Ariel Diaz – Co-Founder of Boundless

[quote style=”boxed”]Focus. Startups have limited resources, and it’s really important to focus on the right things. [/quote]

Ariel Diaz is an experienced entrepreneur with an incredible passion for improving the educational landscape for generations to come. Before Boundless, Ariel co-founded YouCastr, an online video platform that enabled hundreds of high schools to broadcast and sell live sports and other events to parents and the community. In addition, Diaz founded a consumer web consulting company and worked in management consulting in Boston, Massachusetts.

Diaz holds an A.B., B.E. and Masters of Engineering Management from Dartmouth College, speaks three languages, loves all things orange and serves as President of the Dartmouth Boston Entrepreneur Network.

What are you working on right now?

At Boundless, we’re working to put students back into the heart of learning. We’re using Open Educational Resources (OER) to build the ultimate study and learning platform for students, which includes free online textbook replacements and unbeatable study tools.

We are building on OER to create a product that replaces textbooks and creates a great learning experience for students. I started working on this about two years ago, and after speaking with hundreds of students, building a prototype and testing out the vision, started building the team and bringing on investors. Now we’re off the to the races and excited about changing how students learn.

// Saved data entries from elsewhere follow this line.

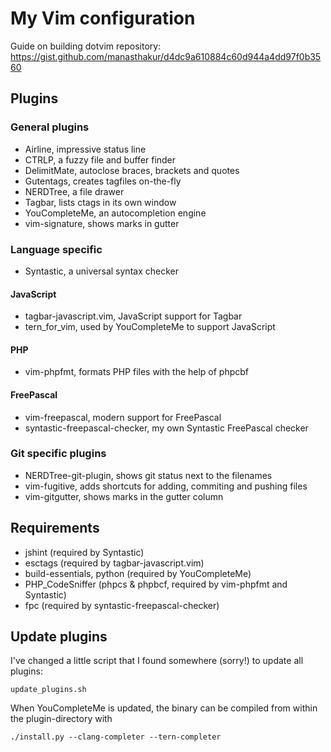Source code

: # My Vim configuration

Guide on building dotvim repository: https://gist.github.com/manasthakur/d4dc9a610884c60d944a4dd97f0b3560

## Plugins
### General plugins
- Airline, impressive status line
- CTRLP, a fuzzy file and buffer finder
- DelimitMate, autoclose braces, brackets and quotes
- Gutentags, creates tagfiles on-the-fly
- NERDTree, a file drawer
- Tagbar, lists ctags in its own window
- YouCompleteMe, an autocompletion engine
- vim-signature, shows marks in gutter

### Language specific
- Syntastic, a universal syntax checker
#### JavaScript
- tagbar-javascript.vim, JavaScript support for Tagbar
- tern_for_vim, used by YouCompleteMe to support JavaScript
#### PHP
- vim-phpfmt, formats PHP files with the help of phpcbf
#### FreePascal
- vim-freepascal, modern support for FreePascal
- syntastic-freepascal-checker, my own Syntastic FreePascal checker

### Git specific plugins
- NERDTree-git-plugin, shows git status next to the filenames
- vim-fugitive, adds shortcuts for adding, commiting and pushing files
- vim-gitgutter, shows marks in the gutter column

## Requirements
- jshint (required by Syntastic)
- esctags (required by tagbar-javascript.vim)
- build-essentials, python (required by YouCompleteMe)
- PHP_CodeSniffer (phpcs & phpbcf, required by vim-phpfmt and Syntastic)
- fpc (required by syntastic-freepascal-checker)

## Update plugins
I've changed a little script that I found somewhere (sorry!) to update all plugins:
    
    update_plugins.sh

When YouCompleteMe is updated, the binary can be compiled from within the plugin-directory with

    ./install.py --clang-completer --tern-completer

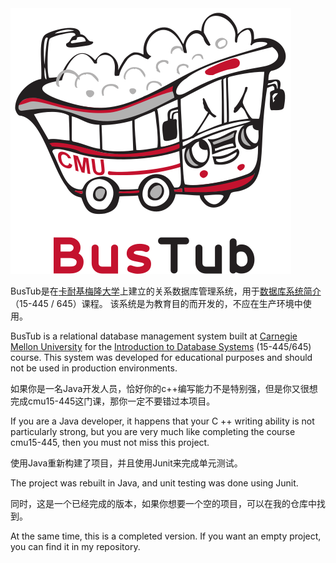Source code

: <img src="logo/bustub.svg" alt="BusTub Logo" >

BusTub是在[卡耐基梅隆大学](https://db.cs.cmu.edu)上建立的关系数据库管理系统，用于[数据库系统简介](https://15445.courses.cs.cmu.edu）)（15-445 / 645）课程。 该系统是为教育目的而开发的，不应在生产环境中使用。

BusTub is a relational database management system built at [Carnegie Mellon University](https://db.cs.cmu.edu) for the [Introduction to Database Systems](https://15445.courses.cs.cmu.edu) (15-445/645) course. This system was developed for educational purposes and should not be used in production environments.

如果你是一名Java开发人员，恰好你的c++编写能力不是特别强，但是你又很想完成cmu15-445这门课，那你一定不要错过本项目。

If you are a Java developer, it happens that your C ++ writing ability is not particularly strong, but you are very much like completing the course cmu15-445, then you must not miss this project.

使用Java重新构建了项目，并且使用Junit来完成单元测试。

The project was rebuilt in Java, and unit testing was done using Junit.

同时，这是一个已经完成的版本，如果你想要一个空的项目，可以在我的仓库中找到。

At the same time, this is a completed version. If you want an empty project, you can find it in my repository.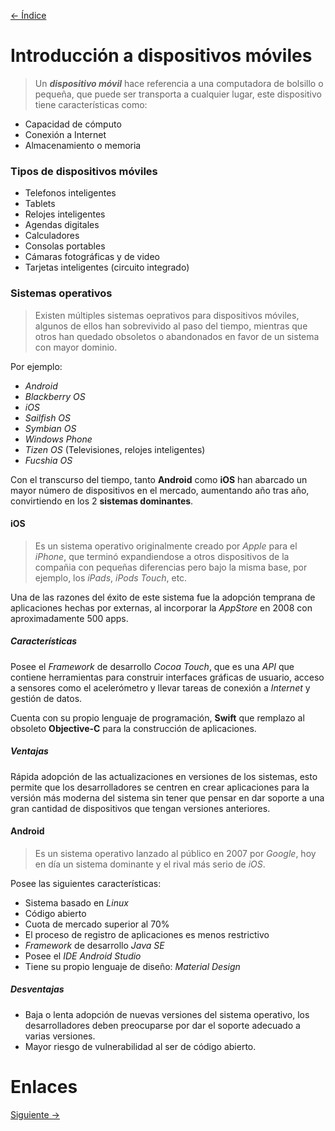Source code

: [<- Índice](../Moviles.md)
# Introducción a dispositivos móviles

> Un ***dispositivo móvil*** hace referencia a una computadora de bolsillo o pequeña, que puede ser transporta a cualquier lugar, este dispositivo tiene características como:

- Capacidad de cómputo
- Conexión a Internet
- Almacenamiento o memoria

### Tipos de dispositivos móviles

- Telefonos inteligentes
- Tablets
- Relojes inteligentes
- Agendas digitales
- Calculadores
- Consolas portables
- Cámaras fotográficas y de video
- Tarjetas inteligentes (circuito integrado)

### Sistemas operativos

> Existen múltiples sistemas oeprativos para dispositivos móviles, algunos de ellos han sobrevivido al paso del tiempo, mientras que otros han quedado obsoletos o abandonados en favor de un sistema con mayor dominio.

Por ejemplo:

- *Android*
- *Blackberry OS*
- *iOS*
- *Sailfish OS*
- *Symbian OS*
- *Windows Phone*
- *Tizen OS* (Televisiones, relojes inteligentes)
- *Fucshia OS*

Con el transcurso del tiempo, tanto **Android** como **iOS** han abarcado un mayor número de dispositivos en el mercado, aumentando año tras año, convirtiendo en los 2 **sistemas dominantes**.

#### iOS

> Es un sistema operativo originalmente creado por *Apple* para el *iPhone*, que terminó expandiendose a otros dispositivos de la compañia con pequeñas diferencias pero bajo la misma base, por ejemplo, los *iPads*, *iPods Touch*, etc.

Una de las razones del éxito de este sistema fue la adopción temprana de aplicaciones hechas por externas, al incorporar la *AppStore* en 2008 con aproximadamente 500 apps.

##### Características

Posee el *Framework* de desarrollo *Cocoa Touch*, que es una *API* que contiene herramientas para construir interfaces gráficas de usuario, acceso a sensores como el acelerómetro y llevar tareas de conexión a *Internet* y gestión de datos.

Cuenta con su propio lenguaje de programación, **Swift** que remplazo al obsoleto **Objective-C** para la construcción de aplicaciones.

##### Ventajas

Rápida adopción de las actualizaciones en versiones de los sistemas, esto permite que los desarrolladores se centren en crear aplicaciones para la versión más moderna del sistema sin tener que pensar en dar soporte a una gran cantidad de dispositivos que tengan versiones anteriores.

#### Android

> Es un sistema operativo lanzado al público en 2007 por *Google*, hoy en día un sistema dominante y el rival más serio de *iOS*.

Posee las siguientes características:

- Sistema basado en *Linux*
- Código abierto
- Cuota de mercado superior al 70%
- El proceso de registro de aplicaciones es menos restrictivo
- *Framework* de desarrollo *Java SE*
- Posee el *IDE* *Android Studio*
- Tiene su propio lenguaje de diseño: *Material Design*

##### Desventajas

- Baja o lenta adopción de nuevas versiones del sistema operativo, los desarrolladores deben preocuparse por dar el soporte adecuado a varias versiones.
- Mayor riesgo de vulnerabilidad al ser de código abierto.

# Enlaces

[Siguiente ->](Moviles_04_02_2025.md)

The new product we launched in early August puts this great content at students’ fingertips. Students can use Boundless from any device, whether they’re on the go and studying with their smartphone or in the library hunkered down with their laptop. The platform also allows students to take notes, highlight specific sentences or paragraphs, easily view keywords and search for concepts instantly.

Where did the idea for Boundless come from?

The textbook market is incredibly broken. Students are forced to spend over $1,000 per year on textbooks that are heavy and obsolete. The textbook industry is one of the few areas in information and content that hasn’t innovated in decades and is still raking in billions of dollars a year.

This frustration motivated the founding of Boundless. We didn’t see a reason students should pay hundreds of dollars a semester on textbooks when the information they need is already freely available. We wanted to build products that students were actually excited to use. We wanted to put students first, not take advantage of them.

What does your typical day look like?

Wake up at 7:00 a.m., take my puppy Pepe for a walk, feed him. Go for a run. (Depending on what I’m training for; I ran a marathon in the spring and am currently training for a half-marathon in October.) Get to the office around 8:30 a.m. I try and keep my mornings free for productive uninterrupted work and have meetings (if necessary) in the afternoon.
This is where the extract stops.